Discover how to deploy Warp 10 on edge to build your IoT platform with data compression, upstream and downstream channel, security by design.
Do you want to build your own Industrial IoT platforms from scratch? Do you want to avoid walled gardens where your data is not really yours anymore? You're not alone, and you just found the right blog to fulfill your needs. I will first explain the concepts behind an IoT platform, then how to do it with Warp 10. You will learn some little-known token features and functions.
As a Time Series Database, Warp 10 can be deployed everywhere a JVM is available. The minimum requirements are 128 MB of RAM, 4 GB of available storage, and a real-time clock. At SenX, we deployed Warp 10 on thousands of devices. The cookbook to deploy safely is always the same, and I will explain the basics here.

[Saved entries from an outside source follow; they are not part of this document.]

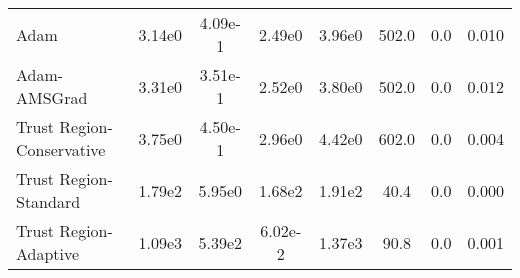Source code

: \documentclass{article}
\begin{document}
\begin{table}[htbp]
{\begin{tabular}{l*{7}{S[table-format=2.2e-1]}}
Adam & 3.14e0 & 4.09e-1 & 2.49e0 & 3.96e0 & 502.0 & 0.0 & 0.010 \\
Adam-AMSGrad & 3.31e0 & 3.51e-1 & 2.52e0 & 3.80e0 & 502.0 & 0.0 & 0.012 \\
Trust Region-Conservative & 3.75e0 & 4.50e-1 & 2.96e0 & 4.42e0 & 602.0 & 0.0 & 0.004 \\
Trust Region-Standard & 1.79e2 & 5.95e0 & 1.68e2 & 1.91e2 & 40.4 & 0.0 & 0.000 \\
Trust Region-Adaptive & 1.09e3 & 5.39e2 & 6.02e-2 & 1.37e3 & 90.8 & 0.0 & 0.001 \\
\bottomrule
\end{tabular}
}
\end{table}
\end{document}
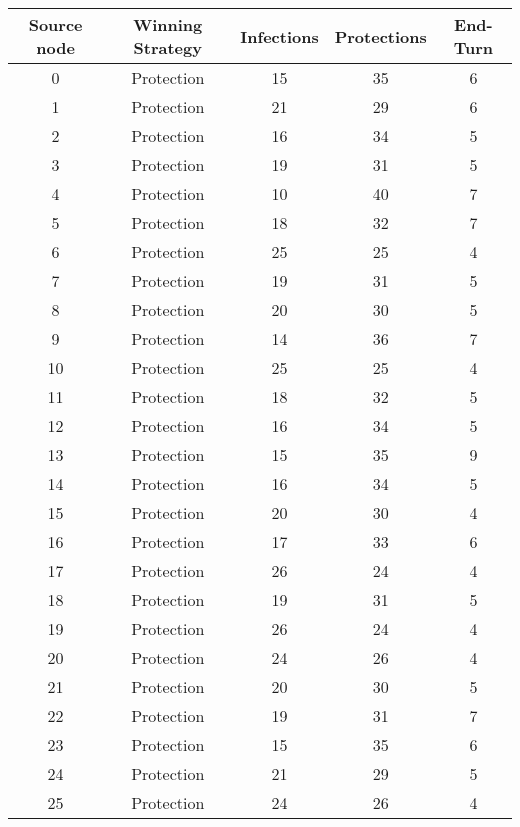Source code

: \documentclass[results.tex]{subfiles}
\begin{document}
\begin{center}
  \begin{tabular}{| c || c | c | c | c |}
    \hline
    {\bfseries Source node} & {\bfseries Winning Strategy} & {\bfseries Infections} & {\bfseries Protections} & {\bfseries End-Turn} \\  %
    \hline\hline
    0 & Protection & 15 & 35 & 6 \\ 
    \hline
    1 & Protection & 21 & 29 & 6 \\ 
    \hline
    2 & Protection & 16 & 34 & 5 \\ 
    \hline
    3 & Protection & 19 & 31 & 5 \\ 
    \hline
    4 & Protection & 10 & 40 & 7 \\ 
    \hline
    5 & Protection & 18 & 32 & 7 \\ 
    \hline
    6 & Protection & 25 & 25 & 4 \\ 
    \hline
    7 & Protection & 19 & 31 & 5 \\ 
    \hline
    8 & Protection & 20 & 30 & 5 \\ 
    \hline
    9 & Protection & 14 & 36 & 7 \\ 
    \hline
    10 & Protection & 25 & 25 & 4 \\ 
    \hline
    11 & Protection & 18 & 32 & 5 \\ 
    \hline
    12 & Protection & 16 & 34 & 5 \\ 
    \hline
    13 & Protection & 15 & 35 & 9 \\ 
    \hline
    14 & Protection & 16 & 34 & 5 \\ 
    \hline
    15 & Protection & 20 & 30 & 4 \\ 
    \hline
    16 & Protection & 17 & 33 & 6 \\ 
    \hline
    17 & Protection & 26 & 24 & 4 \\ 
    \hline
    18 & Protection & 19 & 31 & 5 \\ 
    \hline
    19 & Protection & 26 & 24 & 4 \\ 
    \hline
    20 & Protection & 24 & 26 & 4 \\ 
    \hline
    21 & Protection & 20 & 30 & 5 \\ 
    \hline
    22 & Protection & 19 & 31 & 7 \\ 
    \hline
    23 & Protection & 15 & 35 & 6 \\ 
    \hline
    24 & Protection & 21 & 29 & 5 \\ 
    \hline
    25 & Protection & 24 & 26 & 4 \\ 

\end{tabular}
\end{center}
\end{document}
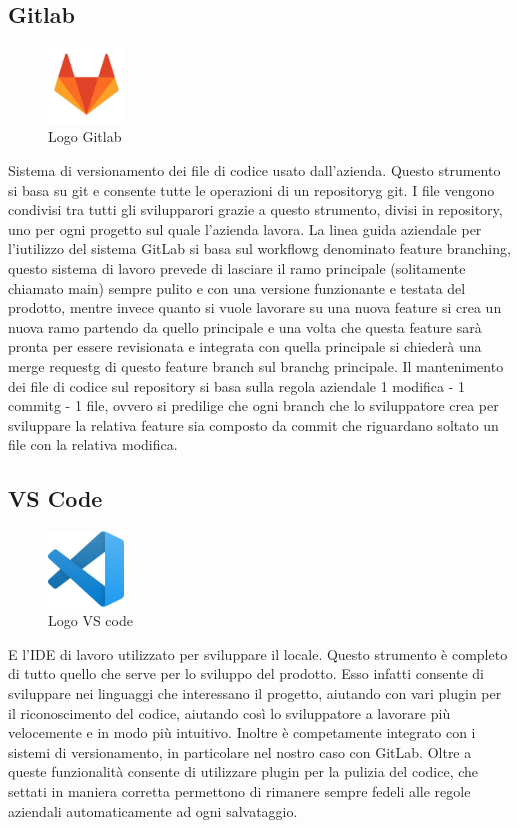 \subsection*{Gitlab}
\begin{figure}[H]
  \centering
  \includegraphics[width=2cm]{immagini/logo-Gitlab.jpg}
  \caption{Logo Gitlab}
\end{figure}
Sistema di versionamento dei file di codice usato dall'azienda. Questo strumento si basa su git e consente tutte le operazioni di un \gls{repositoryg} git.
I file vengono condivisi tra tutti gli svilupparori grazie a questo strumento, divisi in repository, uno per ogni progetto sul quale l'azienda lavora.
La linea guida aziendale per l'iutilizzo del sistema GitLab si basa sul \gls{workflowg} denominato feature branching, questo sistema di lavoro
prevede di lasciare il ramo principale (solitamente chiamato main) sempre pulito e con una versione funzionante e testata del prodotto, mentre invece
quanto si vuole lavorare su una nuova feature si crea un nuova ramo partendo da quello principale e una volta che questa feature sarà pronta per essere
revisionata e integrata con quella principale si chiederà una \gls{merge requestg} di questo feature branch sul \gls{branchg} principale.
Il mantenimento dei file di codice sul repository si basa sulla regola aziendale 1 modifica - 1 \gls{commitg} - 1 file, ovvero si predilige che ogni branch che lo sviluppatore crea per sviluppare la relativa feature
sia composto da commit che riguardano soltato un file con la relativa modifica.

\subsection*{VS Code}
\begin{figure}[H]
  \centering
  \includegraphics[width=2cm]{immagini/logo-VSCode.jpg}
  \caption{Logo VS code}
\end{figure}
E l'\gls{IDE} di lavoro utilizzato per sviluppare il locale. Questo strumento è completo di tutto quello che serve per lo sviluppo del prodotto.
Esso infatti consente di sviluppare nei linguaggi che interessano il progetto, aiutando con vari plugin per il riconoscimento del codice,
aiutando così lo sviluppatore a lavorare più velocemente e in modo più intuitivo. Inoltre è competamente integrato con i sistemi di
versionamento, in particolare nel nostro caso con GitLab. Oltre a queste funzionalità consente di utilizzare plugin per la pulizia del
codice, che settati in maniera corretta permettono di rimanere sempre fedeli alle regole aziendali automaticamente ad ogni salvataggio.

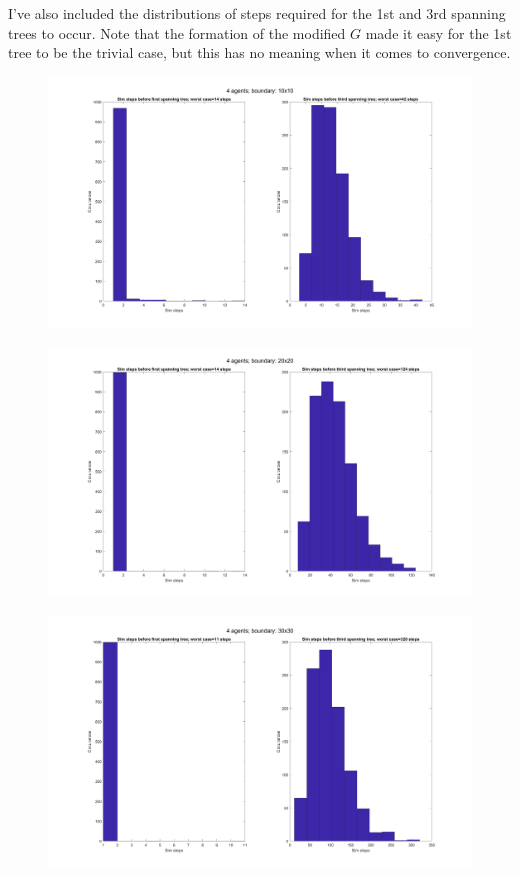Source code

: \documentclass[12pt]{article}
\begin{document}
I've also included the distributions of steps required for the 1st and 3rd spanning trees to occur. Note that the formation of the modified $G$ made it easy for the 1st tree to be the trivial case, but this has no meaning when it comes to convergence.

\begin{figure}[H]
	\includegraphics[width=\textwidth]{square10_4agent_5trees_stree_steps.png}
	\centering
\end{figure}

\begin{figure}[H]
	\includegraphics[width=\textwidth]{square20_4agent_5trees_stree_steps.png}
	\centering
\end{figure}

\begin{figure}[H]
	\includegraphics[width=\textwidth]{square30_4agent_5trees_stree_steps.png}
	\centering
\end{figure}
\end{document}
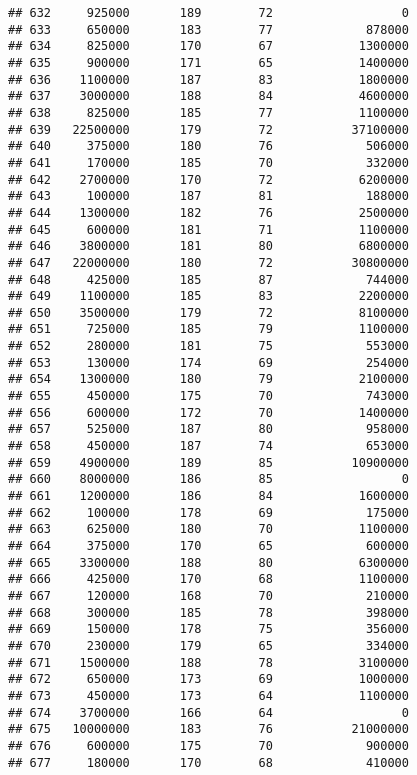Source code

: \documentclass[
]{article}
\begin{document}
\begin{verbatim}
## 632     925000       189        72                  0
## 633     650000       183        77             878000
## 634     825000       170        67            1300000
## 635     900000       171        65            1400000
## 636    1100000       187        83            1800000
## 637    3000000       188        84            4600000
## 638     825000       185        77            1100000
## 639   22500000       179        72           37100000
## 640     375000       180        76             506000
## 641     170000       185        70             332000
## 642    2700000       170        72            6200000
## 643     100000       187        81             188000
## 644    1300000       182        76            2500000
## 645     600000       181        71            1100000
## 646    3800000       181        80            6800000
## 647   22000000       180        72           30800000
## 648     425000       185        87             744000
## 649    1100000       185        83            2200000
## 650    3500000       179        72            8100000
## 651     725000       185        79            1100000
## 652     280000       181        75             553000
## 653     130000       174        69             254000
## 654    1300000       180        79            2100000
## 655     450000       175        70             743000
## 656     600000       172        70            1400000
## 657     525000       187        80             958000
## 658     450000       187        74             653000
## 659    4900000       189        85           10900000
## 660    8000000       186        85                  0
## 661    1200000       186        84            1600000
## 662     100000       178        69             175000
## 663     625000       180        70            1100000
## 664     375000       170        65             600000
## 665    3300000       188        80            6300000
## 666     425000       170        68            1100000
## 667     120000       168        70             210000
## 668     300000       185        78             398000
## 669     150000       178        75             356000
## 670     230000       179        65             334000
## 671    1500000       188        78            3100000
## 672     650000       173        69            1000000
## 673     450000       173        64            1100000
## 674    3700000       166        64                  0
## 675   10000000       183        76           21000000
## 676     600000       175        70             900000
## 677     180000       170        68             410000

\end{verbatim}
\end{document}
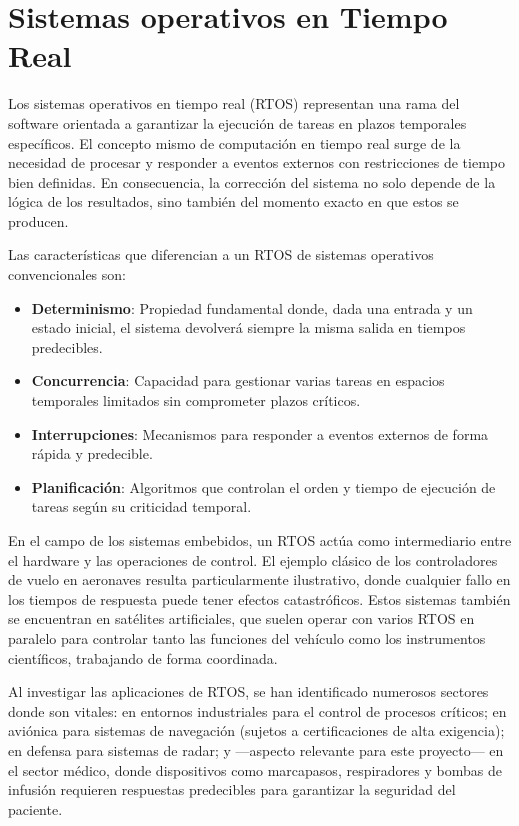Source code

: \chapter{Sistemas operativos en Tiempo Real}\label{ch:real_time_oses}

Los sistemas operativos en tiempo real (RTOS) \cite{Siewert_Pratt_2016} representan una rama del software orientada a garantizar la ejecución de tareas en plazos temporales específicos. El concepto mismo de computación en tiempo real surge de la necesidad de procesar y responder a eventos externos con restricciones de tiempo bien definidas. En consecuencia, la corrección del sistema no solo depende de la lógica de los resultados, sino también del momento exacto en que estos se producen.

Las características que diferencian a un RTOS de sistemas operativos convencionales son:

\begin{itemize}
    \item \textbf{Determinismo}: Propiedad fundamental donde, dada una entrada y un estado inicial, el sistema devolverá siempre la misma salida en tiempos predecibles.
    \item \textbf{Concurrencia}: Capacidad para gestionar varias tareas en espacios temporales limitados sin comprometer plazos críticos.
    \item \textbf{Interrupciones}: Mecanismos para responder a eventos externos de forma rápida y predecible.
    \item \textbf{Planificación}: Algoritmos que controlan el orden y tiempo de ejecución de tareas según su criticidad temporal.
\end{itemize}

En el campo de los sistemas embebidos, un RTOS actúa como intermediario entre el hardware y las operaciones de control. El ejemplo clásico de los controladores de vuelo en aeronaves resulta particularmente ilustrativo, donde cualquier fallo en los tiempos de respuesta puede tener efectos catastróficos. Estos sistemas también se encuentran en satélites artificiales, que suelen operar con varios RTOS en paralelo para controlar tanto las funciones del vehículo como los instrumentos científicos, trabajando de forma coordinada.

Al investigar las aplicaciones de RTOS, se han identificado numerosos sectores donde son vitales: en entornos industriales para el control de procesos críticos; en aviónica para sistemas de navegación (sujetos a certificaciones de alta exigencia); en defensa para sistemas de radar; y —aspecto relevante para este proyecto— en el sector médico, donde dispositivos como marcapasos, respiradores y bombas de infusión requieren respuestas predecibles para garantizar la seguridad del paciente.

Embedding the Warp 10 time series database in your edge devices seems heavy: you will see through this article that it solves common IoT platform problems quickly, with great flexibility.
Why? When?
This is a classic industrial use case: somewhere on earth, you have a machine. You want to be able to collect metrics (upstream channel), and sometimes to tune some parameters on the machine (downstream channel). You want an open-source solution you can run on PaaS or on-premise, you do not want a walled garden provided by an industrial PLC supplier.
Your machine is up 24/24, but you always depend on a random power supply (there could be an outage), and random internet access. Time Series Database world is full of computer monitoring players: the TSDB is always up in a data center, network, or power outage is not even considered. There cannot be a 24h outage in this kind of environment. So, some players do not even consider writing data in the past. You can have one or two months offline, and you don't want to lose data.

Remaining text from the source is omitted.